Buddhists tend to think of God as a manifestation of creation; Christians think of God as separate from creation. Do you understand that distinction?
The first thing that I would say is that both answers are quite inadequate. So are all human attempts to describe the Being of God. To be able to define God seems to me to be a deep human yearning that frequently overpowers human rationality and causes people actually to believe that they are able to do just that. Volumes line library shelves in which human authors have described what they call "the Doctrine of God." Nothing could be more pretentious than the claims those books make.
To talk about the nature of God is an exercise in human folly! No one can tell another person who or what God is. All any of us can ever do is to tell one another what we think our experience of God has been.
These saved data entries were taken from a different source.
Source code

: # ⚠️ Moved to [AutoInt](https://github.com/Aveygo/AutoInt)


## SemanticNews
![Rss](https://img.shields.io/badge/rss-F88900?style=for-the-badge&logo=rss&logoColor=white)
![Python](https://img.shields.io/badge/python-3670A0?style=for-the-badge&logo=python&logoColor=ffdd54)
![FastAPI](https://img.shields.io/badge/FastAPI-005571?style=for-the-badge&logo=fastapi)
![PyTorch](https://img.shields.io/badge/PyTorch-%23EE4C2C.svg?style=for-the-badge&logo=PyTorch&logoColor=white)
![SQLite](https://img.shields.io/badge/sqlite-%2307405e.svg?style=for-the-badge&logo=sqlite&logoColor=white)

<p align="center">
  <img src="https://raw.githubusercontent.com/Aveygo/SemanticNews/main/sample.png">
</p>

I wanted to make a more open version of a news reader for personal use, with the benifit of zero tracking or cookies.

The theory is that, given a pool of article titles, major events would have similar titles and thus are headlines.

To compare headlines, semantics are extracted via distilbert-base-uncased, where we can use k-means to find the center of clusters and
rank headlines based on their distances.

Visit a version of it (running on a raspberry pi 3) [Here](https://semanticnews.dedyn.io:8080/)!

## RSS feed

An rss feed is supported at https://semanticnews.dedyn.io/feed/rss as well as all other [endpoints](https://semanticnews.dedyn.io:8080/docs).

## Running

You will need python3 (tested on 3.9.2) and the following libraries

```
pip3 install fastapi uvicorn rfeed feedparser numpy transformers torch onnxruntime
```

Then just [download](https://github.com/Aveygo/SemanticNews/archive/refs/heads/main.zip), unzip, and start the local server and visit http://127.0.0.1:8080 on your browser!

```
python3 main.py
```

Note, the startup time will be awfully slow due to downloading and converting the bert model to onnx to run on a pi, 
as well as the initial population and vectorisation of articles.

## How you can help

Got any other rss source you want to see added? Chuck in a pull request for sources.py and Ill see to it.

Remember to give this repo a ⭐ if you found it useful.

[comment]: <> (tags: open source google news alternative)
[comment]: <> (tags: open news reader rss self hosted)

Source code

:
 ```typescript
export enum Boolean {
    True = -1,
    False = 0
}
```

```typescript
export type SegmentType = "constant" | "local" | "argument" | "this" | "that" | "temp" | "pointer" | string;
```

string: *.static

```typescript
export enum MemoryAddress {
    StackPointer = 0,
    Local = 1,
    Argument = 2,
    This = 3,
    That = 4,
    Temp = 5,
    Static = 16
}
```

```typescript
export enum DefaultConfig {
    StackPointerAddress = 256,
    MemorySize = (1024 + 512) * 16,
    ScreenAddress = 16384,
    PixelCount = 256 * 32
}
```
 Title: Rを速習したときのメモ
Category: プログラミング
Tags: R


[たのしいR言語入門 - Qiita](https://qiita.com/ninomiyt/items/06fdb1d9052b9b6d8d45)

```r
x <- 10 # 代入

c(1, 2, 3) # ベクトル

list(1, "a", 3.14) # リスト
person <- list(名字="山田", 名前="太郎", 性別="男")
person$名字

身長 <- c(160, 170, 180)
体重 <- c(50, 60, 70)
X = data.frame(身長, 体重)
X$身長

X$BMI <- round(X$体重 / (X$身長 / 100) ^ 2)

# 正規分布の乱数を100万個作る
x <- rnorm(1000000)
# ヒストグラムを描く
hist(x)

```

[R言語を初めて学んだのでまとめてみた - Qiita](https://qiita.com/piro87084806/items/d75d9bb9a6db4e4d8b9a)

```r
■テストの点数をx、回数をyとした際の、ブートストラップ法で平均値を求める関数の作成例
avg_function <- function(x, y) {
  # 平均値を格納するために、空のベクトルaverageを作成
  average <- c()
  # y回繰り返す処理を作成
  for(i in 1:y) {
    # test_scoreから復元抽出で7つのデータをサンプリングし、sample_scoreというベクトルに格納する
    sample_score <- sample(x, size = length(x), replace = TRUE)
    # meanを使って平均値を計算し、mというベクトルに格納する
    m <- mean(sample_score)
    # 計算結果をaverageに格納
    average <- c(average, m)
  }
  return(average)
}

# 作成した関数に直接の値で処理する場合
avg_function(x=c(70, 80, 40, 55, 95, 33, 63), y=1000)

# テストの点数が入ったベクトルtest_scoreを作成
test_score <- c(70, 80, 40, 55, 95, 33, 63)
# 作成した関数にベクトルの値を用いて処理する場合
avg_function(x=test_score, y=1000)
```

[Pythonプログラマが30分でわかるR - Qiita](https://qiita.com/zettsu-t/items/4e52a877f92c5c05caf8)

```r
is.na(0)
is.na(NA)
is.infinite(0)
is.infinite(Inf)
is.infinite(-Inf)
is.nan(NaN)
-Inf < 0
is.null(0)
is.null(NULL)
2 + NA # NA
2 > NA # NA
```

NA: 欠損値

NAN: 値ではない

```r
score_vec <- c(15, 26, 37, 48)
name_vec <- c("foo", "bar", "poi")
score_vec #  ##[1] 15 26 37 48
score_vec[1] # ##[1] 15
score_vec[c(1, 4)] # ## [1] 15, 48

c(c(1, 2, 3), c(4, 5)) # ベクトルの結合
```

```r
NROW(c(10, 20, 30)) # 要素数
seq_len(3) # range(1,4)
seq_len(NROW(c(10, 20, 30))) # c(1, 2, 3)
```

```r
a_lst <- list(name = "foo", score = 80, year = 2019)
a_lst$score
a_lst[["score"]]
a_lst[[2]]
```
Even then we must face the fact that we might be deluded. Our knowledge of God is limited to our experience and to share that experience is the extent of our ability to speak of the nature of God.
Let me illustrate that by saying Christians have historically defined God as a Holy Trinity. What they are really defining, however, is not God but their experience of God. We cannot say that God is a Trinity, since no one can say what God is. That is not within the human capacity. We can say, however, that our experience of God is Trinitarian. There is an enormous difference.
The Buddhist tradition sees God and the world as a single whole. The Western tradition sees God and the world as separate, but seeking to be at one with God. That is why ATONEMENT is so central a Christian concept. Both are expressing a truth about the way they have experienced life. I suggest that adherents of both traditions walk their separate paths with integrity and find their unity only when each path leads them into the wonder of God. I find it of interest that mystics, both Christian and Buddhist, tend to use the same language, but it is the language of silent adoration. Perhaps the clue to the truth of God is in that reality.